▸ **ACTIVITY**
Restate word for word the lines of the material below, from the line with "(0.86) & (5.30) \\" to the line with "Performance drag (bps)", both lines included, and no others.

▸ **INFORMATION PROVIDED**
===============
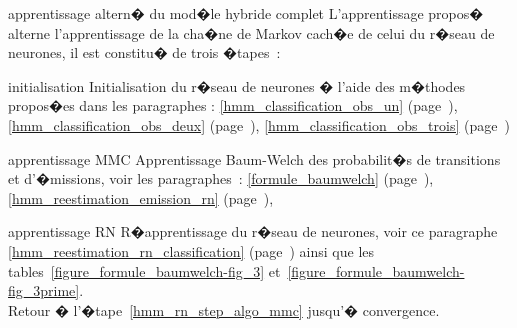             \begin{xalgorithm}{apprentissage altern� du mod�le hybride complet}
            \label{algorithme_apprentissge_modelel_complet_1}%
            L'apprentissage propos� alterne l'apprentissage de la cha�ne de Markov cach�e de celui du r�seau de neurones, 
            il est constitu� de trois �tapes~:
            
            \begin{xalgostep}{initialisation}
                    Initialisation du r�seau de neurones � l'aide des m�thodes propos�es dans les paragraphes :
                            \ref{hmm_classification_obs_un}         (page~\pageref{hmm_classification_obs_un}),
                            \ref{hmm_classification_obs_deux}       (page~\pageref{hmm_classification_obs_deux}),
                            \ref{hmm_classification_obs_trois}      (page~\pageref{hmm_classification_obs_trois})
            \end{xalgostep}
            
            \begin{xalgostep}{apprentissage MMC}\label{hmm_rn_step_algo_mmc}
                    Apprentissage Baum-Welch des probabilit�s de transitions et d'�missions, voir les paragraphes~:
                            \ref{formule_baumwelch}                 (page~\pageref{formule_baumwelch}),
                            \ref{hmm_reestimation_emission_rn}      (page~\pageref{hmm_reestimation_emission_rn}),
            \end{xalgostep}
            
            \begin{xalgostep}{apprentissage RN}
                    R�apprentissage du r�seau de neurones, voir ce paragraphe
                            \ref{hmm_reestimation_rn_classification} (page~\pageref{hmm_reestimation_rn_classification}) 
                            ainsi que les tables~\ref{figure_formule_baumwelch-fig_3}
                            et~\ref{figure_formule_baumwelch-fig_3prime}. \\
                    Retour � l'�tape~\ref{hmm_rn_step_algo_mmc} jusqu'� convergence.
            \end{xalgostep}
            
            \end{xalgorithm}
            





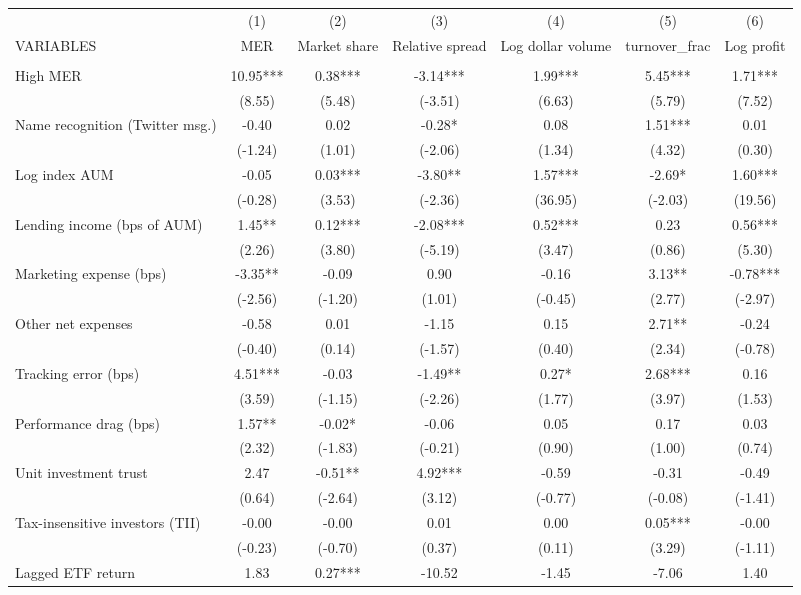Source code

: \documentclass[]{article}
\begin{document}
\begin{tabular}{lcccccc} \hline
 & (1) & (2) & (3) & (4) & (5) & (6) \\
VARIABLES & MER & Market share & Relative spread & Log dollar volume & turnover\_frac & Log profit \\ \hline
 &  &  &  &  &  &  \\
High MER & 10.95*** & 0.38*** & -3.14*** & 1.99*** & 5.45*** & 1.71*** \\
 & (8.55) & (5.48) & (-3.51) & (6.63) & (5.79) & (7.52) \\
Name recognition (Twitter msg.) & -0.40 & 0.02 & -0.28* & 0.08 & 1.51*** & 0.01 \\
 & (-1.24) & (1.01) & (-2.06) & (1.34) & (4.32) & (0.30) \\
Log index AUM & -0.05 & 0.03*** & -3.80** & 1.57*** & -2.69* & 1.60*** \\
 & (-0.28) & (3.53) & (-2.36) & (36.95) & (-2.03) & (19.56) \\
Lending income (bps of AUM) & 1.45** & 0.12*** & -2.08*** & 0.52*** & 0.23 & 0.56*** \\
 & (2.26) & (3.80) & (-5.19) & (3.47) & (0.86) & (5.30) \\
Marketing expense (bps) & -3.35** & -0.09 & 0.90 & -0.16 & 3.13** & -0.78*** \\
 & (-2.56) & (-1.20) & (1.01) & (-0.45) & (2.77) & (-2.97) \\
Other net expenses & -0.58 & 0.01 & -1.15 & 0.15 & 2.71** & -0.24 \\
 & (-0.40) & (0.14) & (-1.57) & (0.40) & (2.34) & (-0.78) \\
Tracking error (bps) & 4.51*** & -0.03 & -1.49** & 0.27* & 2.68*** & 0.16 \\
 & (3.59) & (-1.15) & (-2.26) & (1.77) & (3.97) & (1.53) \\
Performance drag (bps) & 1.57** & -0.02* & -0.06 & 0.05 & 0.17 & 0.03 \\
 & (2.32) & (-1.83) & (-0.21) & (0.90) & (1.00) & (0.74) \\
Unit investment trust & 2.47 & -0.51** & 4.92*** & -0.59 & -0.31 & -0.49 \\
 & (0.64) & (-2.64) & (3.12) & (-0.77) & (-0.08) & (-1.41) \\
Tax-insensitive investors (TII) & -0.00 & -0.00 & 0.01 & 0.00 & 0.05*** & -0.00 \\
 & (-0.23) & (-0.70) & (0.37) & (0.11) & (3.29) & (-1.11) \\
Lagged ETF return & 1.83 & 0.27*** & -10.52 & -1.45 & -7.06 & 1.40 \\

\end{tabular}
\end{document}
===============
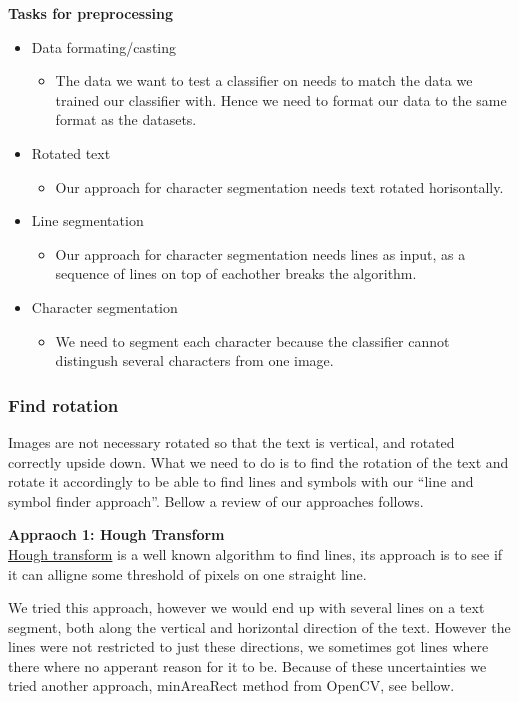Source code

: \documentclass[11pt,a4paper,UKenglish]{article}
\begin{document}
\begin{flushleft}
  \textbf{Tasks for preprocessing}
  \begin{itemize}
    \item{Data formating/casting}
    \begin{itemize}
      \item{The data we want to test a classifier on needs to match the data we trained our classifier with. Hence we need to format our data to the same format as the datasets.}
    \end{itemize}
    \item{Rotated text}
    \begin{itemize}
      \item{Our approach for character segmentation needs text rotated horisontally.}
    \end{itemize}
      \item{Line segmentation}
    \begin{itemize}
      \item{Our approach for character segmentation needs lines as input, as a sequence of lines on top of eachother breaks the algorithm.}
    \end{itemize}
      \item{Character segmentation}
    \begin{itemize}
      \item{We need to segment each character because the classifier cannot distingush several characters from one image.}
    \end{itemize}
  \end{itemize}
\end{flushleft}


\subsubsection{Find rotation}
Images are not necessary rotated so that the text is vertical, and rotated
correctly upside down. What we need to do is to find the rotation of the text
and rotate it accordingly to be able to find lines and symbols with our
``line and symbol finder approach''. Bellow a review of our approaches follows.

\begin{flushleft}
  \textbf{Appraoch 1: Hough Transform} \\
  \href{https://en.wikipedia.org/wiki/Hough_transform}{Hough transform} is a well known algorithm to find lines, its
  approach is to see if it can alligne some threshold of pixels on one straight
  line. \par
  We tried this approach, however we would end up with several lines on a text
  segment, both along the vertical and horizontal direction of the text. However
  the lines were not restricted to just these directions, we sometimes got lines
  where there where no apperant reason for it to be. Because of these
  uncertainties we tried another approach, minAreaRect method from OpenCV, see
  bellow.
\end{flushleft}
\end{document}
===============
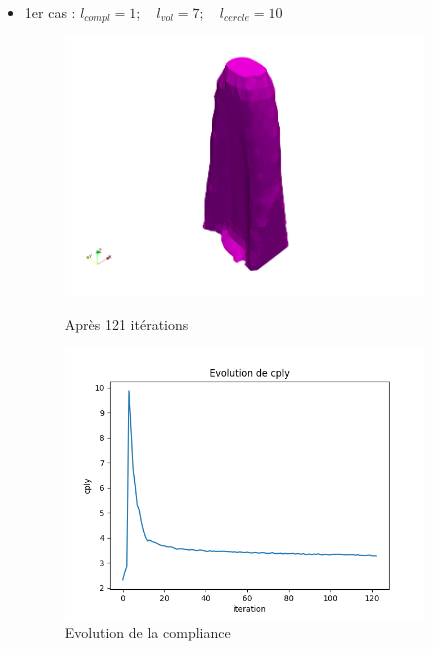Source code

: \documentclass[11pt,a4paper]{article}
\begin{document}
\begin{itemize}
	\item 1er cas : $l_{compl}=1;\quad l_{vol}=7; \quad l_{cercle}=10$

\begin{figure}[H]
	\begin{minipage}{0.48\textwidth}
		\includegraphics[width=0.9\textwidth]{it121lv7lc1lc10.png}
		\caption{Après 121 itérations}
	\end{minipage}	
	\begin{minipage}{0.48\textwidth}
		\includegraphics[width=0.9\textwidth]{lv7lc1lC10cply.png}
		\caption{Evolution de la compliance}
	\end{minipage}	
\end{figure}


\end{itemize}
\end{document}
===============
▸ **RESPONSE TO THE EXERCISE**
 & (2.26) & (3.80) & (-5.19) & (3.47) & (0.86) & (5.30) \\
Marketing expense (bps) & -3.35** & -0.09 & 0.90 & -0.16 & 3.13** & -0.78*** \\
 & (-2.56) & (-1.20) & (1.01) & (-0.45) & (2.77) & (-2.97) \\
Other net expenses & -0.58 & 0.01 & -1.15 & 0.15 & 2.71** & -0.24 \\
 & (-0.40) & (0.14) & (-1.57) & (0.40) & (2.34) & (-0.78) \\
Tracking error (bps) & 4.51*** & -0.03 & -1.49** & 0.27* & 2.68*** & 0.16 \\
 & (3.59) & (-1.15) & (-2.26) & (1.77) & (3.97) & (1.53) \\
Performance drag (bps) & 1.57** & -0.02* & -0.06 & 0.05 & 0.17 & 0.03 \\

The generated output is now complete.